Subject to s. 122(4), this provision places the legal burden of proof on the employer in any complaint alleging that the employer or a person acting on behalf of the employer has committed a reprisal contrary to s. 74. The effect of this provision is to require the employer to rebut an employee's claim that they have been reprised against. The employer must establish, on a balance of probabilities, that the employer did not contravene s. 74.
In the Board's decision in Daitch v Respironics Georgia, Inc., 2004 CanLII 12176 (ON LRB) the claimant sought damages on the basis that his employment was terminated as a reprisal for exercising his right under the Act to refuse to work on a public holiday. The only evidence before the Ontario Labour Relations Board was that of the claimant and this evidence disclosed that he had been employed by the company, had exercised his right to take the a public holiday as a day off (directly challenging his employer's direction to work that day) and was terminated three months later for reasons the Board described as "vague". The Board concluded that the employer had thereby failed to discharge the statutory burden of proof to show the termination was not a reprisal under s. 74.
In Bari v. 973864 Ontario Inc. o/a the Hosiery Shop, 2004 CanLII 5733 (ON LRB), the Board found that the employer had not discharged the onus to justify a significant reduction in the pregnant employee's hours and ultimate dismissal, despite its claim that declining revenues were the motivating factor for its actions.
But see also D-Zign Interior Planning & Project Management Inc. v. Madariaga, 2006 CanLII 6003 (ON LRB) where the Board found that the employer had discharged the onus in s. 74(2) of establishing that that the decision to terminate the claimant was in no way connected to her pregnancy or eligibility or intention to take a leave under Part XIV of the Act.

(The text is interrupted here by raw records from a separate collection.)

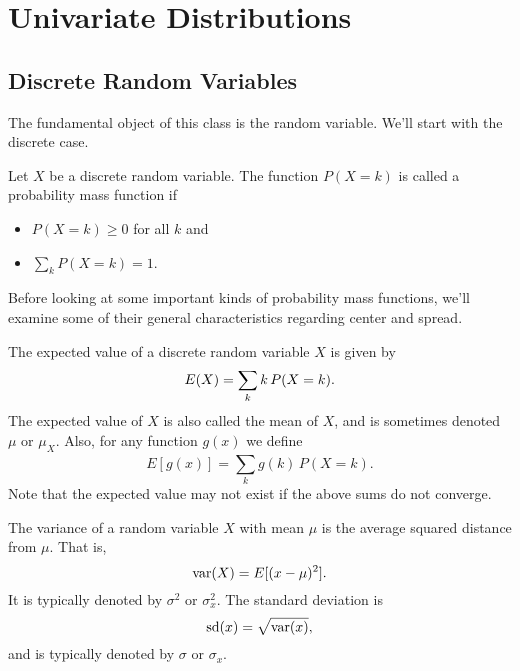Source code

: \documentclass[../m157main.tex]{subfiles}
\begin{document}
\chapter{Univariate Distributions}
\section{Discrete Random Variables}
The fundamental object of this class is the random variable.
We'll start with the discrete case.

\begin{definition}
    Let $X$ be a discrete random variable.
    The function $P(X = k)$ is called a probability mass function if
    \begin{itemize}
        \item $P(X = k) \geq 0$ for all $k$ and
        \item $\sum_k P(X = k) = 1$.
    \end{itemize}
\end{definition}

Before looking at some important kinds of probability mass functions, we'll examine some of their general characteristics regarding center and spread.

\begin{definition}
    The expected value of a discrete random variable $X$ is given by \vspace{-4pt}
    \[ E(X) = \sum_k k \,P(X = k). \vspace{-4pt}     \]
    The expected value of $X$ is also called the mean of $X$, and is sometimes denoted $\mu$ or $\mu_X$.
    Also, for any function $g(x)$ we define \vspace{-8pt}
    \[ E[g(x)] = \sum_{k}^{} g(k) \,P(X = k). \]
    Note that the expected value may not exist if the above sums do not converge.
\end{definition}

\begin{definition}
    The variance of a random variable $X$ with mean $\mu$ is the average squared distance from $\mu$.
    That is, \vspace{-4pt}
    \[ \textrm{var}(X) = E[(x-\mu)^2]. \] \vspace{-4pt}
    It is typically denoted by $\sigma^2$ or $\sigma_x^2$.
    The standard deviation is
    \[ \pfn{sd}(x) = \sqrt{\pfn{var}(x)}, \vspace{-8pt} \]
    and is typically denoted by $\sigma$ or $\sigma_x$.
\end{definition}
\end{document}
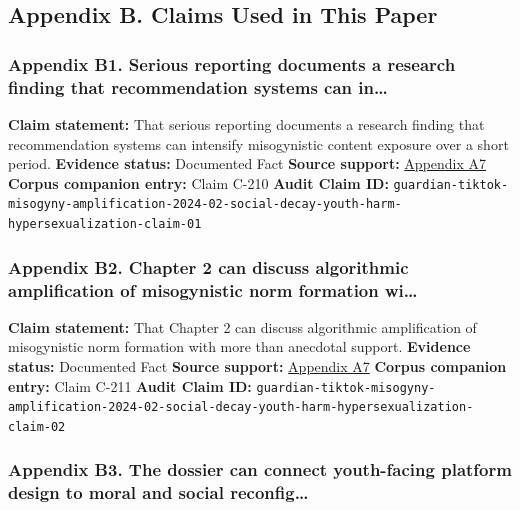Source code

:\documentclass[
  american,
  11pt,
  letterpaper,
]{article}
\begin{document}
\subsection{Appendix B. Claims Used in This
Paper}\label{appendix-b.-claims-used-in-this-paper-2}

\subsubsection{Appendix B1. Serious reporting documents a research
finding that recommendation systems can
in\ldots{}}\label{ch-02-appendix-b1-serious-reporting-documents-a-research-finding-that-recommendation-systems-can-in}

\textbf{Claim statement:} That serious reporting documents a research
finding that recommendation systems can intensify misogynistic content
exposure over a short period. \textbf{Evidence status:} Documented Fact
\textbf{Source support:}
\hyperref[ch-02-appendix-a7-social-media-algorithms-amplifying-misogynistic-content]{Appendix
A7} \textbf{Corpus companion entry:} Claim C-210 \textbf{Audit Claim
ID:}
\texttt{guardian-tiktok-misogyny-amplification-2024-02-social-decay-youth-harm-hypersexualization-claim-01}

\subsubsection{Appendix B2. Chapter 2 can discuss algorithmic
amplification of misogynistic norm formation
wi\ldots{}}\label{ch-02-appendix-b2-chapter-2-can-discuss-algorithmic-amplification-of-misogynistic-norm-formation-wi}

\textbf{Claim statement:} That Chapter 2 can discuss algorithmic
amplification of misogynistic norm formation with more than anecdotal
support. \textbf{Evidence status:} Documented Fact \textbf{Source
support:}
\hyperref[ch-02-appendix-a7-social-media-algorithms-amplifying-misogynistic-content]{Appendix
A7} \textbf{Corpus companion entry:} Claim C-211 \textbf{Audit Claim
ID:}
\texttt{guardian-tiktok-misogyny-amplification-2024-02-social-decay-youth-harm-hypersexualization-claim-02}

\subsubsection{Appendix B3. The dossier can connect youth-facing
platform design to moral and social
reconfig\ldots{}}\label{ch-02-appendix-b3-the-dossier-can-connect-youth-facing-platform-design-to-moral-and-social-reconfig}
\end{document}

Section 74(2) is subject to s. 122(4), which provides:
Section 122(4) states that in a hearing before the Board arising from a review of a notice of contravention, the Director has the burden of proof. Therefore, if a notice of contravention has been issued with respect to a contravention of s. 74 and the person against whom the notice was issued files an application for review of the notice, the onus shifts to the Director of Employment Standards to show, on a balance of probabilities, that the employer contravened s. 74. For a more detailed discussion of s. 122(4), see ESA Part XXIII, s. 122.